# Stillife with Spindrift.



## steve123 (Feb 9, 2009)

see? you can combine hobbies with chores. Weeding the garden? Take your kits with you. 

















Hope everybody is having a good spring and is ready for the Summer building season!...lol

Steve


----------



## Solium (Apr 24, 2005)

The finish on that is spectacular! :thumbsup:


----------



## steve123 (Feb 9, 2009)

Thanks, It's Tamiya ts 12 over a basecoat of Tamiya white primer. 

Steve


----------



## irishtrek (Sep 17, 2005)

Just be sure NOT to bury it under a few pounds of fertilizer.:tongue:


----------



## armymedic80 (Aug 11, 2010)

If only Moebius could make that again 6x that size we would have an awesome model.


----------



## Xenodyssey (Aug 27, 2008)

Nice. Needs a giant cricket to menace it. Or maybe a praying mantis...


----------



## miniature sun (May 1, 2005)

Fabulous paint finish....looks totally real


----------



## steve123 (Feb 9, 2009)

Never say stuff, like...I don't think that dog is gonna bite me....or My wife? She won't be mad.

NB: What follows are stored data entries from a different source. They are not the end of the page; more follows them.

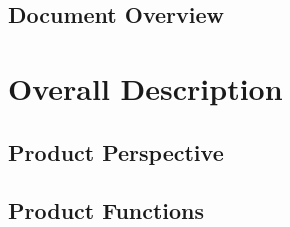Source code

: \documentclass[english]{article}
\begin{document}
\subsection{Document Overview}

\newpage{}

\section{Overall Description}

\subsection{Product Perspective}

\subsection{Product Functions}
\end{document}
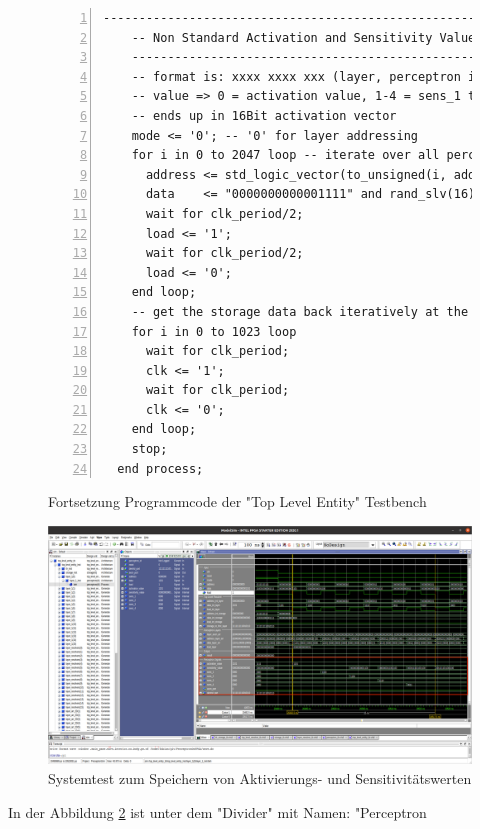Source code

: \documentclass{article}
\numberwithin{equation}{section}
\begin{document}
\FloatBarrier
\begin{figure}[htbp]
\begin{lstlisting}[style=VHDL,numbers=left,stepnumber=1,style=myCustomMatlabStyle,basicstyle=\footnotesize]
    ----------------------------------------------------
    -- Non Standard Activation and Sensitivity Values --
    ----------------------------------------------------
    -- format is: xxxx xxxx xxx (layer, perceptron in layer, value)
    -- value => 0 = activation value, 1-4 = sens_1 to sens_4,
    -- ends up in 16Bit activation vector
    mode <= '0'; -- '0' for layer addressing
    for i in 0 to 2047 loop -- iterate over all perceptrons
      address <= std_logic_vector(to_unsigned(i, address'length));
      data    <= "0000000000001111" and rand_slv(16); -- set randome activation value
      wait for clk_period/2;
      load <= '1';
      wait for clk_period/2;
      load <= '0';
    end loop;
    -- get the storage data back iteratively at the output port
    for i in 0 to 1023 loop
      wait for clk_period;
      clk <= '1';
      wait for clk_period;
      clk <= '0';
    end loop;
    stop;
  end process;
\end{lstlisting}
\caption{Fortsetzung Programmcode der "Top Level Entity" Testbench} \label{code:top_level_entity_testbench2}
\end{figure}
\FloatBarrier
\begin{figure}[htb!]
    \begin{center}
      \includegraphics[width=15cm]{SimulationPictures/top_level_entyity_sens_sim.png}
    \end{center}
    \caption{Systemtest zum Speichern von Aktivierungs- und Sensitivitätswerten} \label{fig:system_params}
  \end{figure}
\FloatBarrier
In der Abbildung \ref{fig:system_params} ist unter dem "Divider" mit Namen: "Perceptron 
\end{document}
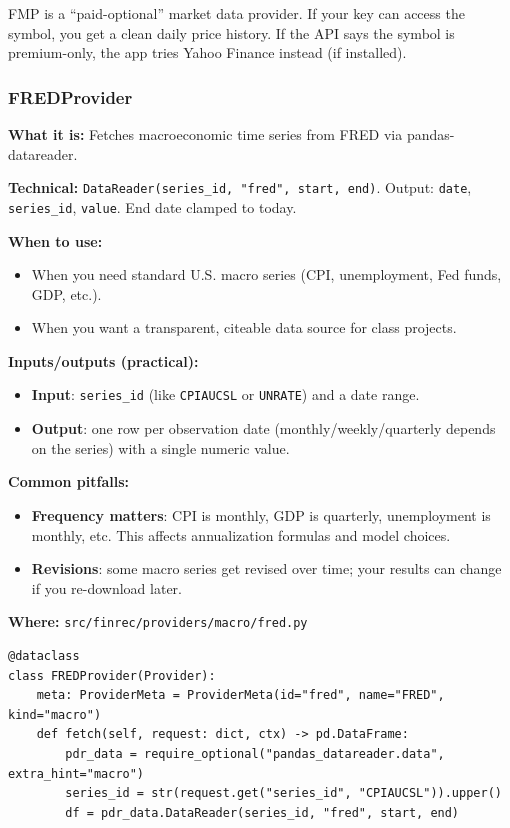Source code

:\documentclass[11pt,a4paper]{article}
\begin{document}
\begin{intuitionbox}
FMP is a ``paid-optional'' market data provider. If your key can access the symbol, you get a clean daily price history. If the API says the symbol is premium-only, the app tries Yahoo Finance instead (if installed).
\end{intuitionbox}

\subsubsection{FREDProvider}\label{sec:fred}

\textbf{What it is:} Fetches macroeconomic time series from FRED via pandas-datareader.

\textbf{Technical:} \texttt{DataReader(series\_id, "fred", start, end)}. Output: \texttt{date}, \texttt{series\_id}, \texttt{value}. End date clamped to today.

\textbf{When to use:}
\begin{itemize}[leftmargin=2em]
  \item When you need standard U.S. macro series (CPI, unemployment, Fed funds, GDP, etc.).
  \item When you want a transparent, citeable data source for class projects.
\end{itemize}

\textbf{Inputs/outputs (practical):}
\begin{itemize}[leftmargin=2em]
  \item \textbf{Input}: \texttt{series\_id} (like \texttt{CPIAUCSL} or \texttt{UNRATE}) and a date range.
  \item \textbf{Output}: one row per observation date (monthly/weekly/quarterly depends on the series) with a single numeric value.
\end{itemize}

\textbf{Common pitfalls:}
\begin{itemize}[leftmargin=2em]
  \item \textbf{Frequency matters}: CPI is monthly, GDP is quarterly, unemployment is monthly, etc. This affects annualization formulas and model choices.
  \item \textbf{Revisions}: some macro series get revised over time; your results can change if you re-download later.
\end{itemize}

\textbf{Where:} \texttt{src/finrec/providers/macro/fred.py}

\begin{lstlisting}
@dataclass
class FREDProvider(Provider):
    meta: ProviderMeta = ProviderMeta(id="fred", name="FRED", kind="macro")
    def fetch(self, request: dict, ctx) -> pd.DataFrame:
        pdr_data = require_optional("pandas_datareader.data", extra_hint="macro")
        series_id = str(request.get("series_id", "CPIAUCSL")).upper()
        df = pdr_data.DataReader(series_id, "fred", start, end)
\end{lstlisting}
\end{document}
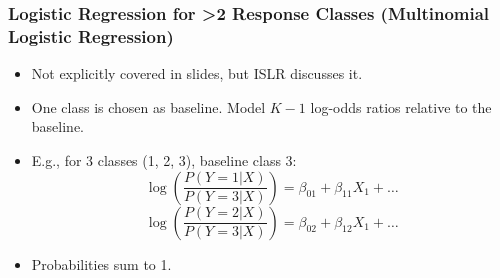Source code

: \documentclass[12pt,a4paper]{article}
\begin{document}
\begin{itemize}
    \subsubsection{Logistic Regression for >2 Response Classes (Multinomial Logistic Regression) }
        \begin{itemize}
            \item Not explicitly covered in slides, but ISLR discusses it.
            \item One class is chosen as baseline. Model $K-1$ log-odds ratios relative to the baseline.
            \item E.g., for 3 classes (1, 2, 3), baseline class 3:
                $$ \log\left(\frac{P(Y=1|X)}{P(Y=3|X)}\right) = \beta_{01} + \beta_{11}X_1 + \dots $$
                $$ \log\left(\frac{P(Y=2|X)}{P(Y=3|X)}\right) = \beta_{02} + \beta_{12}X_1 + \dots $$
            \item Probabilities sum to 1.
        \end{itemize}

\end{itemize}
\end{document}
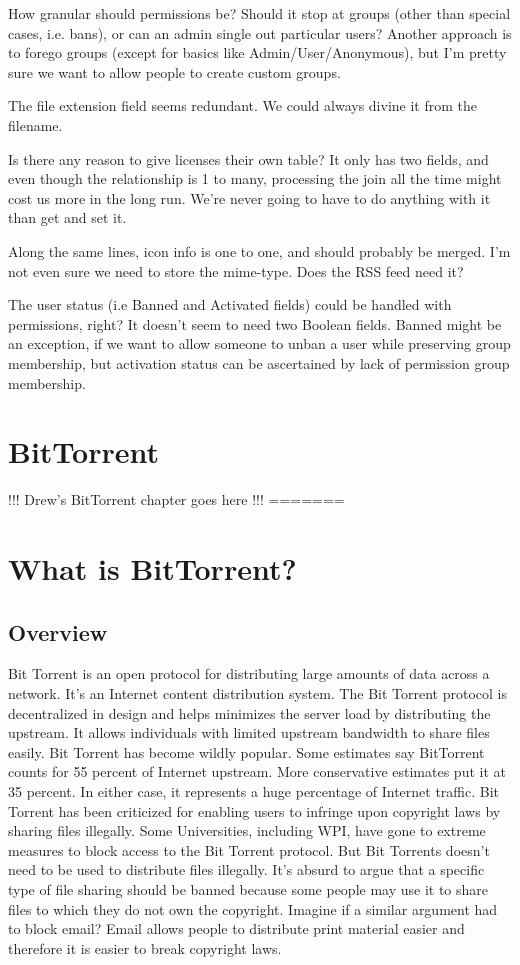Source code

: \documentclass[a4paper,12pt]{report}
\begin{document}
How granular should permissions be? Should it stop at groups (other than special cases, i.e. bans), or can an admin single out particular users? Another approach is to forego groups (except for basics like Admin/User/Anonymous), but I’m pretty sure we want to allow people to create custom groups.

The file extension field seems redundant. We could always divine it from the filename.

Is there any reason to give licenses their own table? It only has two fields, and even though the relationship is 1 to many, processing the join all the time might cost us more in the long run. We’re never going to have to do anything with it than get and set it.

Along the same lines, icon info is one to one, and should probably be merged. I’m not even sure we need to store the mime-type. Does the RSS feed need it? 

The user status (i.e Banned and Activated fields) could be handled with permissions, right? It doesn’t seem to need two Boolean fields. Banned might be an exception, if we want to allow someone to unban a user while preserving group membership, but activation status can be ascertained by lack of permission group membership.

\chapter{BitTorrent}
!!! Drew's BitTorrent chapter goes here !!!
=======
\chapter{What is BitTorrent?}

\section{Overview}
Bit Torrent is an open protocol for distributing large amounts of data across a network. It’s an Internet content distribution system. The Bit Torrent protocol is decentralized in design and helps minimizes the server load by distributing the upstream. It allows individuals with limited upstream bandwidth to share files easily. 
Bit Torrent has become wildly popular. Some estimates say BitTorrent counts for 55 percent of Internet upstream. More conservative estimates put it at 35 percent. In either case, it represents a huge percentage of Internet traffic.
Bit Torrent has been criticized for enabling users to infringe upon copyright laws by sharing files illegally. Some Universities, including WPI, have gone to extreme measures to block access to the Bit Torrent protocol. But Bit Torrents doesn’t need to be used to distribute files illegally. It’s absurd to argue that a specific type of file sharing should be banned because some people may use it to share files to which they do not own the copyright. Imagine if a similar argument had to block email? Email allows people to distribute print material easier and therefore it is easier to break copyright laws. 
\end{document}
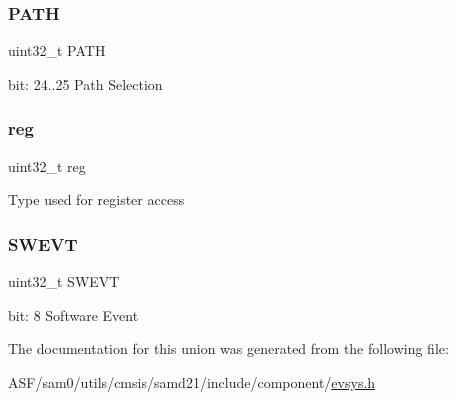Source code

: \subsubsection{\texorpdfstring{PATH}{PATH}}
{\footnotesize\ttfamily uint32\+\_\+t P\+A\+TH}

bit\+: 24..25 Path Selection \mbox{\label{union_e_v_s_y_s___c_h_a_n_n_e_l___type_a6b91636401516a477989a336376d7b40}} 
\subsubsection{\texorpdfstring{reg}{reg}}
{\footnotesize\ttfamily uint32\+\_\+t reg}

Type used for register access \mbox{\label{union_e_v_s_y_s___c_h_a_n_n_e_l___type_aa30e84807f6b1e14d919c27d49c498f9}} 
\subsubsection{\texorpdfstring{SWEVT}{SWEVT}}
{\footnotesize\ttfamily uint32\+\_\+t S\+W\+E\+VT}

bit\+: 8 Software Event 

The documentation for this union was generated from the following file\+:\begin{DoxyCompactItemize}
\item 
A\+S\+F/sam0/utils/cmsis/samd21/include/component/\mbox{\hyperlink{component_2evsys_8h}{evsys.\+h}}\end{DoxyCompactItemize}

The frogs are curious.....

















Luckily, the local authorities FBI (Frog Bureau is Insectigation) is now on hand to prevent anything untoward.

Think the crew is going to come out and speak the "We come in peace, We mean you no harm crap?

Steve


----------



## Tim Nolan (Jul 9, 2008)

Very nice. My daugher takes wonderful floral photos (among other things). Never thought of doing a little combination of interests!!! Looks great and the colors are vibrant and pleasing to the eye!!!


----------



## steve123 (Feb 9, 2009)

This is not good....the frogs smell....Spaceship crew!









This is the one frog that will decide our spaceship crew's fate...the one they call......the CHEF!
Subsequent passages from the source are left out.